Wiscombe Park
- Location: Near Colyton, Devon, England
- Time zone: GMT
- Coordinates: 50°43′53″N 3°09′14″W﻿ / ﻿50.73139°N 3.15402°W
- Opened: 1958
- Major Events: British Hill Climb Championship
- Hill Length: 1,000 yards (910 m)
- Hill Record: 31.77 (Matthew Ryder, 2024, British Hill Climb Championship)

= Wiscombe Park Hillclimb =

Hillclimb in Colyton, Devon, England

Wiscombe Park Hillclimb is a British hillclimb, situated in Colyton, Devon. The course, which is 1000 yards (914 metres) in length — the same as Shelsley Walsh — was opened in 1958. The course was extended in 1961 when the record was held by Addicott in a Lotus at 49.3 secs. Wiscombe has been hosting rounds of the British Hill Climb Championship since the May meeting in 1962.

The outright hill record currently stands at 31.77 seconds, set by Matthew Ryder in July 2024.

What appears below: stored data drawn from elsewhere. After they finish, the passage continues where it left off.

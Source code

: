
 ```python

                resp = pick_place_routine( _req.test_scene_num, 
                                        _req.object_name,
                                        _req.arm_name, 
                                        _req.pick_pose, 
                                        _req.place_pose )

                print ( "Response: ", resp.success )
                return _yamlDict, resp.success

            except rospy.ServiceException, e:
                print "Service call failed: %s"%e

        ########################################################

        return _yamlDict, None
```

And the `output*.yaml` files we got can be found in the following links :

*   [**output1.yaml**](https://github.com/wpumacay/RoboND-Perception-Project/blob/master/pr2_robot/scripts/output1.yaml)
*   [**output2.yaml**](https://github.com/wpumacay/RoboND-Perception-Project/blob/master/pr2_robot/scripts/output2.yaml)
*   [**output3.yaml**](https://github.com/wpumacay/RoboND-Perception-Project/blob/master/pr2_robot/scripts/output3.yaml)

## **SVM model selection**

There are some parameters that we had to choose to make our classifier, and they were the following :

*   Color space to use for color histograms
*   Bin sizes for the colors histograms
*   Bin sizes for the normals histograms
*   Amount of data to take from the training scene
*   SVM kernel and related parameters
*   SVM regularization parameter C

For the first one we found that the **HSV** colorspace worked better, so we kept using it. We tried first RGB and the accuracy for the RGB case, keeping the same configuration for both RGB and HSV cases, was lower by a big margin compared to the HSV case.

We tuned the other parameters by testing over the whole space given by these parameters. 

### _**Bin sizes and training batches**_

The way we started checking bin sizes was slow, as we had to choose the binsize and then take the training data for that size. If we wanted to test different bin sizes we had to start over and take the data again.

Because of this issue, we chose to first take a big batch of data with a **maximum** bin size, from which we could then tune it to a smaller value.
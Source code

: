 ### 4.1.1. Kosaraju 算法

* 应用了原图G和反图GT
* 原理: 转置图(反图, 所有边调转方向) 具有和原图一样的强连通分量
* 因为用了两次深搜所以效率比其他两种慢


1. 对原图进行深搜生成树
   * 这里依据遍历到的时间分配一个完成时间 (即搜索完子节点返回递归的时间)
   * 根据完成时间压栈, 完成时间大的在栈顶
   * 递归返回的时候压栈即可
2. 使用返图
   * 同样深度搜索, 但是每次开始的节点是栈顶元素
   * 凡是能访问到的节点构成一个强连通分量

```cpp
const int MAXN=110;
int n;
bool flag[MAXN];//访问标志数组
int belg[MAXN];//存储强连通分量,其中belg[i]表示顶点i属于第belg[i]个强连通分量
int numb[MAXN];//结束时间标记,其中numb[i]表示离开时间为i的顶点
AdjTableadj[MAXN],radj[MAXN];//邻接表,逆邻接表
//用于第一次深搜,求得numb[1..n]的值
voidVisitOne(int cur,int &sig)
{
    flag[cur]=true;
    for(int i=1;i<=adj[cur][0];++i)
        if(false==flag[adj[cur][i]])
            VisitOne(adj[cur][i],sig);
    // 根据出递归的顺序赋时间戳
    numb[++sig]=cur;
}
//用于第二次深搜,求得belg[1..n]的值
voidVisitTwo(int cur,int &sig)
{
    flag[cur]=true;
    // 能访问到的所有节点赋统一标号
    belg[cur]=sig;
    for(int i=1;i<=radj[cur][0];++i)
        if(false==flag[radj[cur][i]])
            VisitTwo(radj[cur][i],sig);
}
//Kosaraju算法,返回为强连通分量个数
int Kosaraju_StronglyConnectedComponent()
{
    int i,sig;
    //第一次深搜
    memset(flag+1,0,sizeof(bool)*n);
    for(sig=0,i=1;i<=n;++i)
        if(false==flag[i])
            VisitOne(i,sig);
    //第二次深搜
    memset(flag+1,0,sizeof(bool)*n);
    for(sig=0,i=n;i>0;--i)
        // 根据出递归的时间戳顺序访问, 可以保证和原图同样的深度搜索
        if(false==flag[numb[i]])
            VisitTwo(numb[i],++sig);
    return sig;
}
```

==Wiscombe Park Hill Climb Outright Hill Records==

| Year | Driver | Vehicle | Time | Notes |
| 1960 | D. G. Addicott | Lotus Eleven-Climax | 33.94 sec | 18 September; 735 yard course. |
| 1961 | D. G. Addicott | Lotus | 49.3 sec R | 1,000 yard course. |
| David Good | Cooper-J.A.P. | 46.98 sec R | 13 August |
| 1962 | T. Marsh | Marsh-B.R.M. | 45.44 sec R | 20 May |
| Chris Summers | Cooper-Chevrolet 4,750 c.c. | 44.64 sec R | 14 October |
| 1963 | Peter Westbury | Felday-Daimler 2½-litre S/C | 43.54 sec R | 13 October |
| 1964 | Peter Westbury | Ferguson P99 4-w-d | 42.53 sec R | 17–18 May |
| 1967 | Bryan Eccles | Brabham BT18-Oldsmobile V8 3.5-litre | FTD | 13–14 May |
| 2006 | Martin Groves | Gould-NME GR55B 3.5-litre | 35.57 sec | 30 July |
| 2008 | Scott Moran | Gould GR61X | 35.02 sec | 27 July |
| 2012 | Trevor Willis | OMS 25 Powertec | 33.92 sec R | 29 July |
| 2023 | Wallace Menzies | Gould GR59-M | 32.93 sec R | 30 July |
| 2024 | Matthew Ryder | Gould GR59-J | 31.77 sec R | 28 July |

Key: R = Course Record; S/C = Supercharged.